Supplied data below:

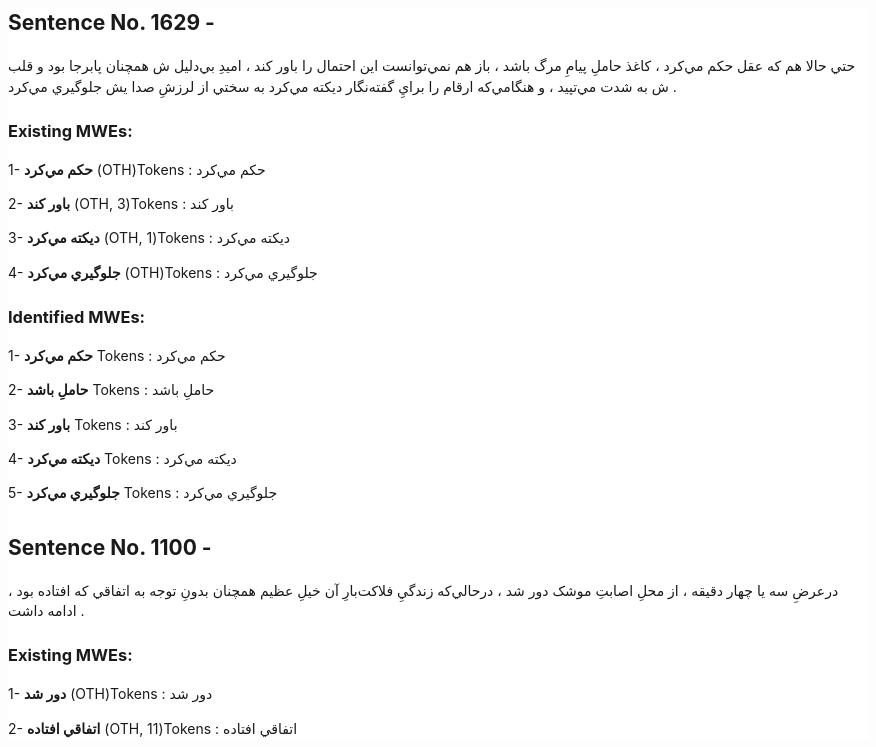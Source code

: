 ## Sentence No. 1629 - 
حتي حالا هم که عقل حکم مي‌کرد ، کاغذ حاملِ پيامِ مرگ باشد ، باز هم نمي‌توانست اين احتمال را باور کند ، اميدِ بي‌دليل ش همچنان پابرجا بود و قلب ش به شدت مي‌تپيد ، و هنگامي‌که ارقام را برايِ گفته‌نگار ديکته مي‌کرد به سختي از لرزشِ صدا يش جلوگيري مي‌کرد . 
### Existing MWEs: 
1- **حکم مي‌کرد** (OTH)Tokens : 
حکم
مي‌کرد

2- **باور کند** (OTH, 3)Tokens : 
باور
کند

3- **ديکته مي‌کرد** (OTH, 1)Tokens : 
ديکته
مي‌کرد

4- **جلوگيري مي‌کرد** (OTH)Tokens : 
جلوگيري
مي‌کرد

### Identified MWEs: 
1- **حکم مي‌کرد** Tokens : 
حکم
مي‌کرد

2- **حاملِ باشد** Tokens : 
حاملِ
باشد

3- **باور کند** Tokens : 
باور
کند

4- **ديکته مي‌کرد** Tokens : 
ديکته
مي‌کرد

5- **جلوگيري مي‌کرد** Tokens : 
جلوگيري
مي‌کرد

## Sentence No. 1100 - 
درعرضِ سه يا چهار دقيقه ، از محلِ اصابتِ موشک دور شد ، درحالي‌که زندگيِ فلاکت‌بارِ آن خيلِ عظيم همچنان بدونِ توجه به اتفاقي که افتاده بود ، ادامه داشت . 
### Existing MWEs: 
1- **دور شد** (OTH)Tokens : 
دور
شد

2- **اتفاقي افتاده** (OTH, 11)Tokens : 
اتفاقي
افتاده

End of Supplied data.

Work order: Every line of the records above must reappear exactly, though the pictures must not.

Written response:
Source code

: ## Sentence No. 1629 - 
حتي حالا هم که عقل حکم مي‌کرد ، کاغذ حاملِ پيامِ مرگ باشد ، باز هم نمي‌توانست اين احتمال را باور کند ، اميدِ بي‌دليل ش همچنان پابرجا بود و قلب ش به شدت مي‌تپيد ، و هنگامي‌که ارقام را برايِ گفته‌نگار ديکته مي‌کرد به سختي از لرزشِ صدا يش جلوگيري مي‌کرد . 
### Existing MWEs: 
1- **حکم مي‌کرد** (OTH)Tokens : 
حکم
مي‌کرد

2- **باور کند** (OTH, 3)Tokens : 
باور
کند

3- **ديکته مي‌کرد** (OTH, 1)Tokens : 
ديکته
مي‌کرد

4- **جلوگيري مي‌کرد** (OTH)Tokens : 
جلوگيري
مي‌کرد

### Identified MWEs: 
1- **حکم مي‌کرد** Tokens : 
حکم
مي‌کرد

2- **حاملِ باشد** Tokens : 
حاملِ
باشد

3- **باور کند** Tokens : 
باور
کند

4- **ديکته مي‌کرد** Tokens : 
ديکته
مي‌کرد

5- **جلوگيري مي‌کرد** Tokens : 
جلوگيري
مي‌کرد

## Sentence No. 1100 - 
درعرضِ سه يا چهار دقيقه ، از محلِ اصابتِ موشک دور شد ، درحالي‌که زندگيِ فلاکت‌بارِ آن خيلِ عظيم همچنان بدونِ توجه به اتفاقي که افتاده بود ، ادامه داشت . 
### Existing MWEs: 
1- **دور شد** (OTH)Tokens : 
دور
شد

2- **اتفاقي افتاده** (OTH, 11)Tokens : 
اتفاقي
افتاده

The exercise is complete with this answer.